- TASK DIRECTIONS -
Note how many lines in these entries contain "zero", and reply with that number alone.

(Pictures paired with source code)
##########

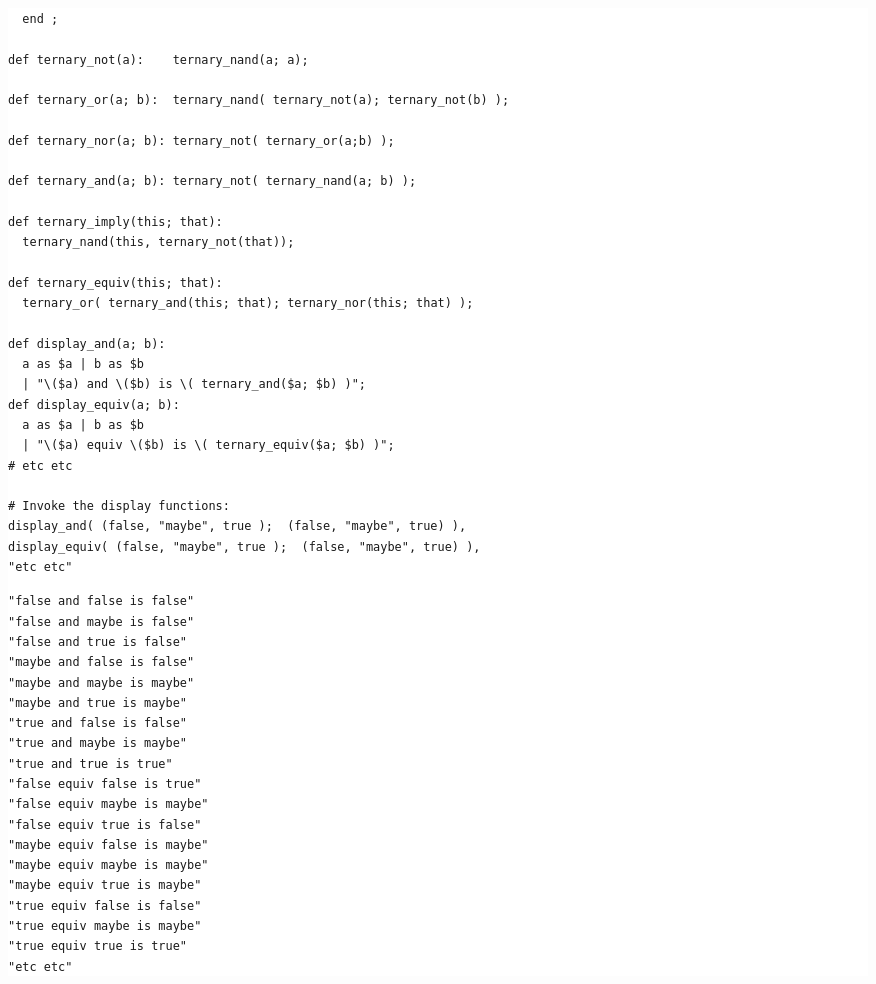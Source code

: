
 ```
  end ;

def ternary_not(a):    ternary_nand(a; a);

def ternary_or(a; b):  ternary_nand( ternary_not(a); ternary_not(b) );

def ternary_nor(a; b): ternary_not( ternary_or(a;b) );

def ternary_and(a; b): ternary_not( ternary_nand(a; b) );

def ternary_imply(this; that):
  ternary_nand(this, ternary_not(that));

def ternary_equiv(this; that):
  ternary_or( ternary_and(this; that); ternary_nor(this; that) );

def display_and(a; b):
  a as $a | b as $b
  | "\($a) and \($b) is \( ternary_and($a; $b) )";
def display_equiv(a; b):
  a as $a | b as $b
  | "\($a) equiv \($b) is \( ternary_equiv($a; $b) )";
# etc etc

# Invoke the display functions:
display_and( (false, "maybe", true );  (false, "maybe", true) ),
display_equiv( (false, "maybe", true );  (false, "maybe", true) ),
"etc etc"

```

```txt
"false and false is false"
"false and maybe is false"
"false and true is false"
"maybe and false is false"
"maybe and maybe is maybe"
"maybe and true is maybe"
"true and false is false"
"true and maybe is maybe"
"true and true is true"
"false equiv false is true"
"false equiv maybe is maybe"
"false equiv true is false"
"maybe equiv false is maybe"
"maybe equiv maybe is maybe"
"maybe equiv true is maybe"
"true equiv false is false"
"true equiv maybe is maybe"
"true equiv true is true"
"etc etc"

```
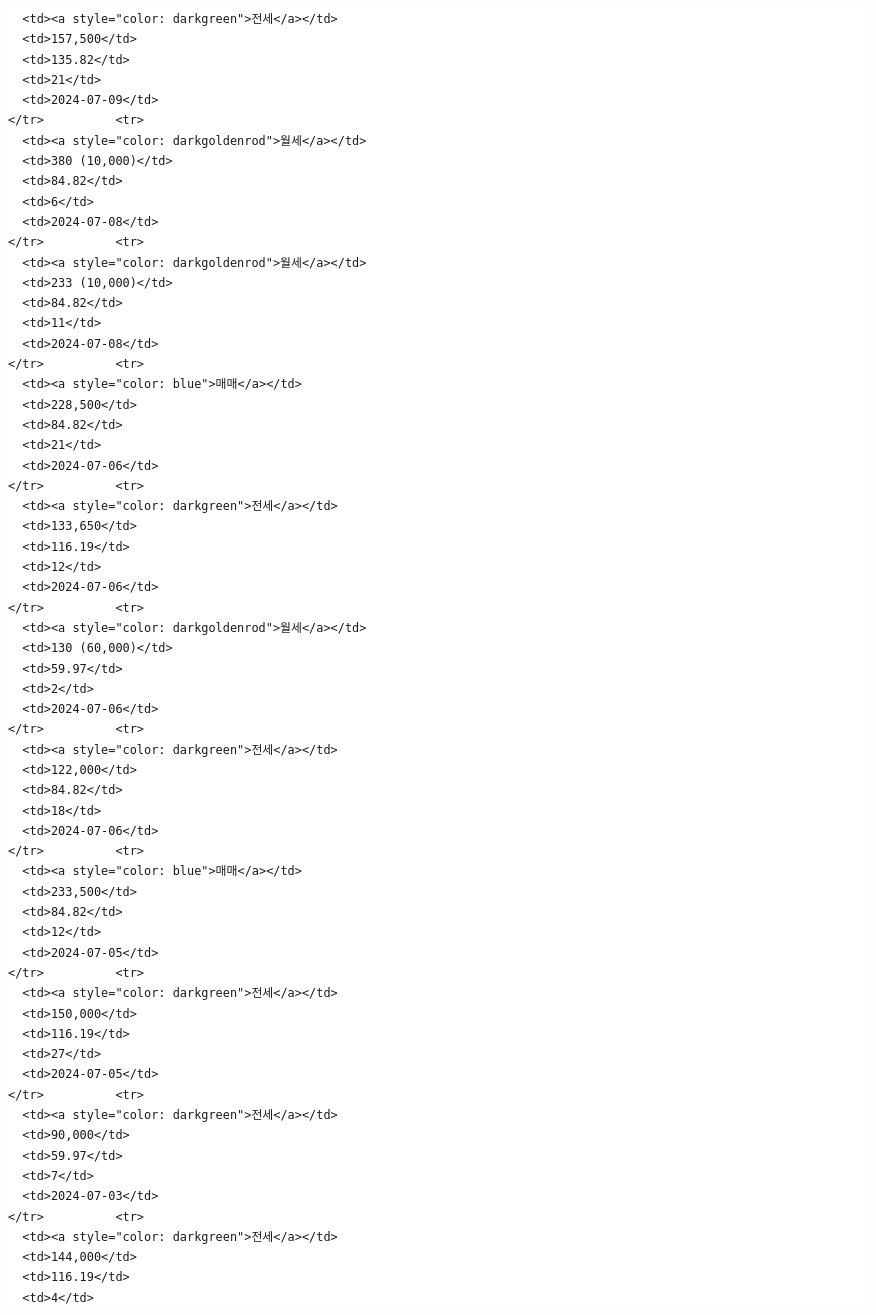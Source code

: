       <td><a style="color: darkgreen">전세</a></td>
      <td>157,500</td>
      <td>135.82</td>
      <td>21</td>
      <td>2024-07-09</td>
    </tr>          <tr>
      <td><a style="color: darkgoldenrod">월세</a></td>
      <td>380 (10,000)</td>
      <td>84.82</td>
      <td>6</td>
      <td>2024-07-08</td>
    </tr>          <tr>
      <td><a style="color: darkgoldenrod">월세</a></td>
      <td>233 (10,000)</td>
      <td>84.82</td>
      <td>11</td>
      <td>2024-07-08</td>
    </tr>          <tr>
      <td><a style="color: blue">매매</a></td>
      <td>228,500</td>
      <td>84.82</td>
      <td>21</td>
      <td>2024-07-06</td>
    </tr>          <tr>
      <td><a style="color: darkgreen">전세</a></td>
      <td>133,650</td>
      <td>116.19</td>
      <td>12</td>
      <td>2024-07-06</td>
    </tr>          <tr>
      <td><a style="color: darkgoldenrod">월세</a></td>
      <td>130 (60,000)</td>
      <td>59.97</td>
      <td>2</td>
      <td>2024-07-06</td>
    </tr>          <tr>
      <td><a style="color: darkgreen">전세</a></td>
      <td>122,000</td>
      <td>84.82</td>
      <td>18</td>
      <td>2024-07-06</td>
    </tr>          <tr>
      <td><a style="color: blue">매매</a></td>
      <td>233,500</td>
      <td>84.82</td>
      <td>12</td>
      <td>2024-07-05</td>
    </tr>          <tr>
      <td><a style="color: darkgreen">전세</a></td>
      <td>150,000</td>
      <td>116.19</td>
      <td>27</td>
      <td>2024-07-05</td>
    </tr>          <tr>
      <td><a style="color: darkgreen">전세</a></td>
      <td>90,000</td>
      <td>59.97</td>
      <td>7</td>
      <td>2024-07-03</td>
    </tr>          <tr>
      <td><a style="color: darkgreen">전세</a></td>
      <td>144,000</td>
      <td>116.19</td>
      <td>4</td>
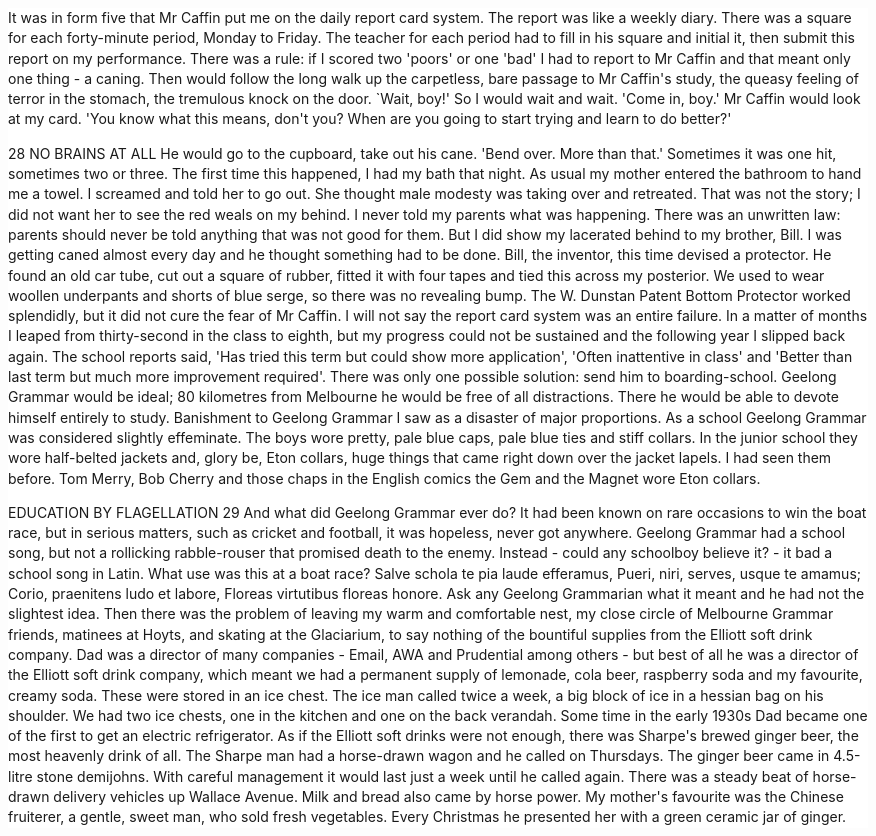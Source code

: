 It was in form five that Mr Caffin put me on the daily report card system. The report was like a weekly diary. There was a square for each forty-minute period, Monday to Friday. The teacher for each period had to fill in his square and initial it, then submit this report on my performance. There was a rule: if I scored two 'poors' or one 'bad' I had to report to Mr Caffin and that meant only one thing - a caning.
Then would follow the long walk up the carpetless, bare passage to Mr Caffin's study, the queasy feeling of terror in the stomach, the tremulous knock on the door.
`Wait, boy!'
So I would wait and wait.
'Come in, boy.'
Mr Caffin would look at my card.
'You know what this means, don't you? When are you going to start trying and learn to do better?'

28 NO BRAINS AT ALL
He would go to the cupboard, take out his cane.
'Bend over. More than that.'
Sometimes it was one hit, sometimes two or three.
The first time this happened, I had my bath that night. As usual my mother entered the bathroom to hand me a towel. I screamed and told her to go out. She thought male modesty was taking over and retreated. That was not the story; I did not want her to see the red weals on my behind. I never told my parents what was happening. There was an unwritten law: parents should never be told anything that was not good for them. But I did show my lacerated behind to my brother, Bill. I was getting caned almost every day and he thought something had to be done. Bill, the inventor, this time devised a protector. He found an old car tube, cut out a square of rubber, fitted it with four tapes and tied this across my posterior. We used to wear woollen underpants and shorts of blue serge, so there was no revealing bump.
The W. Dunstan Patent Bottom Protector worked splendidly, but it did not cure the fear of Mr Caffin. I will not say the report card system was an entire failure. In a matter of months I leaped from thirty-second in the class to eighth, but my progress could not be sustained and the following year I slipped back again. The school reports said, 'Has tried this term but could show more application', 'Often inattentive in class' and 'Better than last term but much more improvement required'.
There was only one possible solution: send him to boarding-school. Geelong Grammar would be ideal; 80 kilometres from Melbourne he would be free of all distractions. There he would be able to devote himself entirely to study.
Banishment to Geelong Grammar I saw as a disaster of major proportions.
As a school Geelong Grammar was considered slightly effeminate. The boys wore pretty, pale blue caps, pale blue ties and stiff collars. In the junior school they wore half-belted jackets and, glory be, Eton collars, huge things that came right down over the jacket lapels. I had seen them before. Tom Merry, Bob Cherry and those chaps in the English comics the Gem and the Magnet wore Eton collars.

EDUCATION BY FLAGELLATION 29
And what did Geelong Grammar ever do? It had been known on rare occasions to win the boat race, but in serious matters, such as cricket and football, it was hopeless, never got anywhere. Geelong Grammar had a school song, but not a rollicking rabble-rouser that promised death to the enemy. Instead - could any schoolboy believe it? - it bad a school song in Latin. What use was this at a boat race?
Salve schola te pia laude efferamus, Pueri, niri, serves, usque te amamus; Corio, praenitens ludo et labore, Floreas virtutibus floreas honore.
Ask any Geelong Grammarian what it meant and he had not the slightest idea.
Then there was the problem of leaving my warm and comfortable nest, my close circle of Melbourne Grammar friends, matinees at Hoyts, and skating at the Glaciarium, to say nothing of the bountiful supplies from the Elliott soft drink company.
Dad was a director of many companies - Email, AWA and Prudential among others - but best of all he was a director of the Elliott soft drink company, which meant we had a permanent supply of lemonade, cola beer, raspberry soda and my favourite, creamy soda. These were stored in an ice chest. The ice man called twice a week, a big block of ice in a hessian bag on his shoulder. We had two ice chests, one in the kitchen and one on the back verandah. Some time in the early 1930s Dad became one of the first to get an electric refrigerator. As if the Elliott soft drinks were not enough, there was Sharpe's brewed ginger beer, the most heavenly drink of all. The Sharpe man had a horse-drawn wagon and he called on Thursdays. The ginger beer came in 4.5-litre stone demijohns. With careful management it would last just a week until he called again. There was a steady beat of horse-drawn delivery vehicles up Wallace Avenue. Milk and bread also came by horse power. My mother's favourite was the Chinese fruiterer, a gentle, sweet man, who sold fresh vegetables. Every Christmas he presented her with a green ceramic jar of ginger.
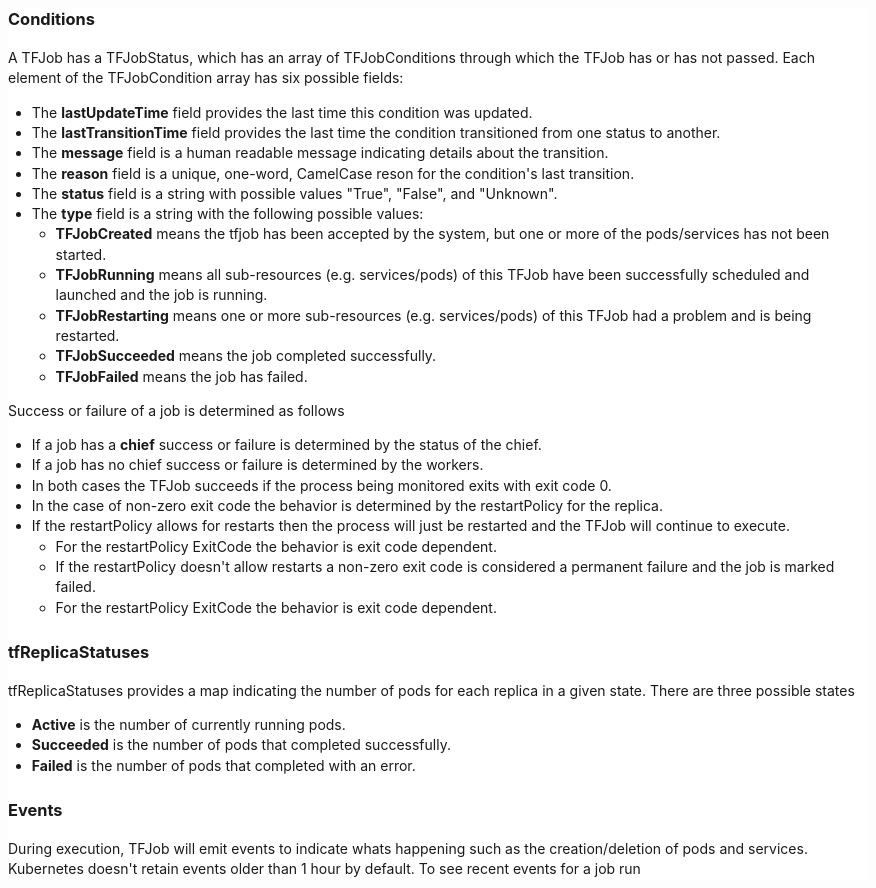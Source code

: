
 ```yaml
```

### Conditions

A TFJob has a TFJobStatus, which has an array of TFJobConditions through which the TFJob has or has not passed. Each element of the TFJobCondition array has six possible fields:

* The **lastUpdateTime** field provides the last time this condition was updated.
* The **lastTransitionTime** field provides the last time the condition transitioned from one status to another.
* The **message** field is a human readable message indicating details about the transition.
* The **reason** field is a unique, one-word, CamelCase reson for the condition's
  last transition.
* The **status** field is a string with possible values "True", "False", and "Unknown".
* The **type** field is a string with the following possible values:
  * **TFJobCreated** means the tfjob has been accepted by the system,
    but one or more of the pods/services has not been started.
  * **TFJobRunning** means all sub-resources (e.g. services/pods) of this TFJob
	  have been successfully scheduled and launched and the job is running.
  * **TFJobRestarting** means one or more sub-resources (e.g. services/pods) 
      of this TFJob had a problem and is being restarted.
  * **TFJobSucceeded** means the job completed successfully.
  * **TFJobFailed** means the job has failed.

Success or failure of a job is determined as follows

* If a job has a **chief** success or failure is determined by the status
  of the chief.
* If a job has no chief success or failure is determined by the workers.
* In both cases the TFJob succeeds if the process being monitored exits
  with exit code 0.
* In the case of non-zero exit code the behavior is determined by the restartPolicy
  for the replica.
* If the restartPolicy allows for restarts then the process will just be restarted and the TFJob will continue to execute.
  * For the restartPolicy ExitCode the behavior is exit code dependent.
  * If the restartPolicy doesn't allow restarts a non-zero exit code is considered
    a permanent failure and the job is marked failed.
  * For the restartPolicy ExitCode the behavior is exit code dependent.        

### tfReplicaStatuses

tfReplicaStatuses provides a map indicating the number of pods for each
replica in a given state. There are three possible states

  * **Active** is the number of currently running pods.
  * **Succeeded** is the number of pods that completed successfully.
  * **Failed** is the number of pods that completed with an error.


### Events

During execution, TFJob will emit events to indicate whats happening such
as the creation/deletion of pods and services. Kubernetes doesn't retain
events older than 1 hour by default. To see recent events for a job run
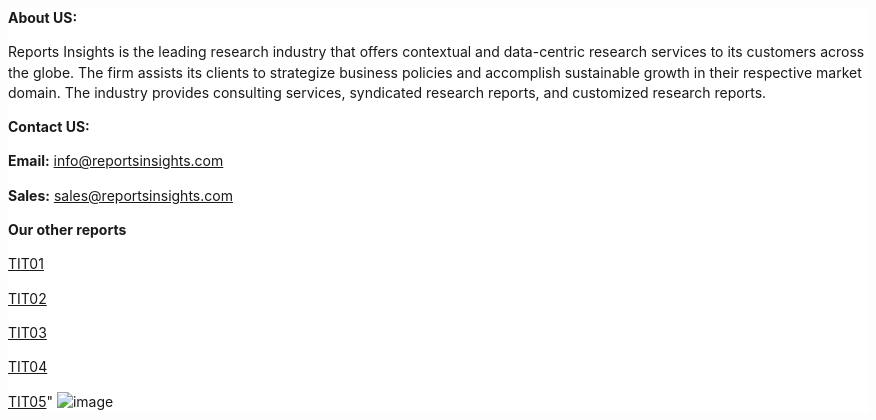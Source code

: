 <strong><strong>About US</strong>:</strong>

Reports Insights is the leading research industry that offers contextual and data-centric research services to its customers across the globe. The firm assists its clients to strategize business policies and accomplish sustainable growth in their respective market domain. The industry provides consulting services, syndicated research reports, and customized research reports.

<strong>Contact US:</strong>

<p class=""""><b>Email:</b> <a href=mailto:info@reportsinsights.com>info@reportsinsights.com</a></p>
<p class=""""><b>Sales:</b> <a href=mailto:sales@reportsinsights.com>sales@reportsinsights.com</a></p>

<strong>Our other reports</strong>

<a href=LIN01>TIT01</a>

<a href=LIN02>TIT02</a>

<a href=LIN03>TIT03</a>

<a href=LIN04>TIT04</a>

<a href=LIN05>TIT05</a>"
![image](https://github.com/user-attachments/assets/df7cab05-5c3f-4d1a-93a8-6eef2e7d5d99)
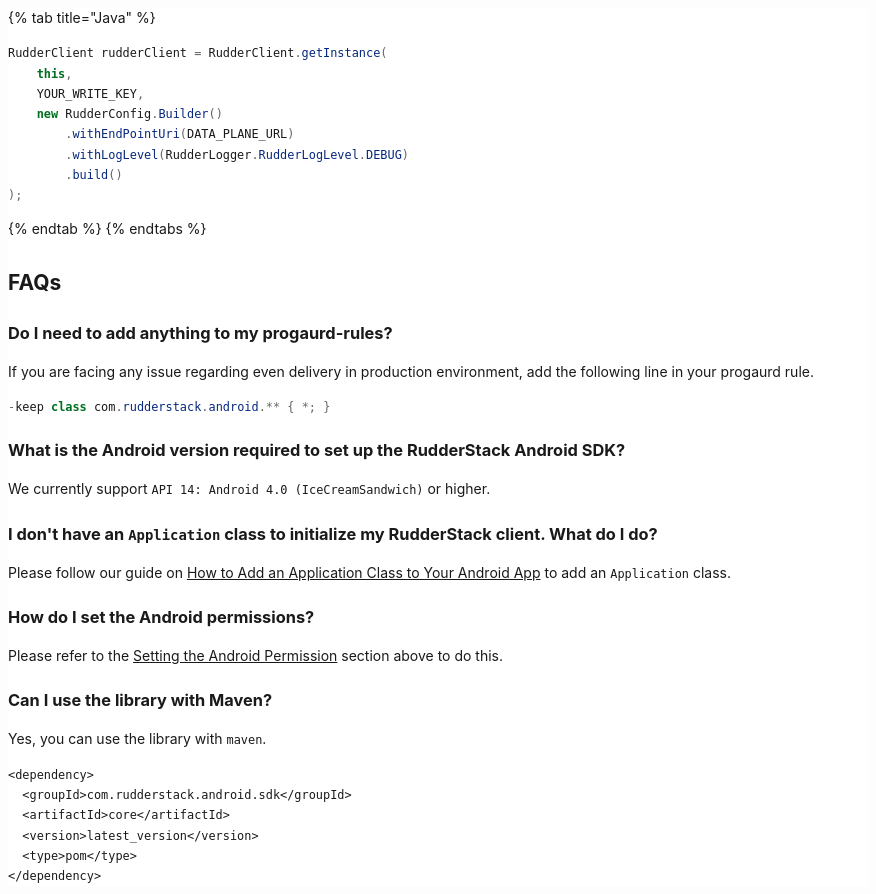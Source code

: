 {% tab title="Java" %}
```java
RudderClient rudderClient = RudderClient.getInstance(
    this,
    YOUR_WRITE_KEY,
    new RudderConfig.Builder()
        .withEndPointUri(DATA_PLANE_URL)
        .withLogLevel(RudderLogger.RudderLogLevel.DEBUG)
        .build()
);
```
{% endtab %}
{% endtabs %}

## FAQs

### Do I need to add anything to my progaurd-rules?

If you are facing any issue regarding even delivery in production environment, add the following line in your progaurd rule.

```java
-keep class com.rudderstack.android.** { *; }
```

### **What is the Android version required to set up the RudderStack Android SDK?**

We currently support `API 14: Android 4.0 (IceCreamSandwich)` or higher.

### I don't have an `Application` class to initialize my RudderStack client. What do I do?

Please follow our guide on [How to Add an Application Class to Your Android App](https://docs.rudderstack.com/rudderstack-sdk-integration-guides/rudderstack-android-sdk/add-an-application-class-to-you-android-application) to add an `Application` class.

### How do I set the Android permissions?

Please refer to the [Setting the Android Permission](https://docs.rudderstack.com/rudderstack-sdk-integration-guides/rudderstack-android-sdk#setting-the-android-permission) section above to do this.

### Can I use the library with Maven?

Yes, you can use the library with `maven`.

```markup
<dependency>
  <groupId>com.rudderstack.android.sdk</groupId>
  <artifactId>core</artifactId>
  <version>latest_version</version>
  <type>pom</type>
</dependency>
```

##########

- YOUR SOLUTION -
2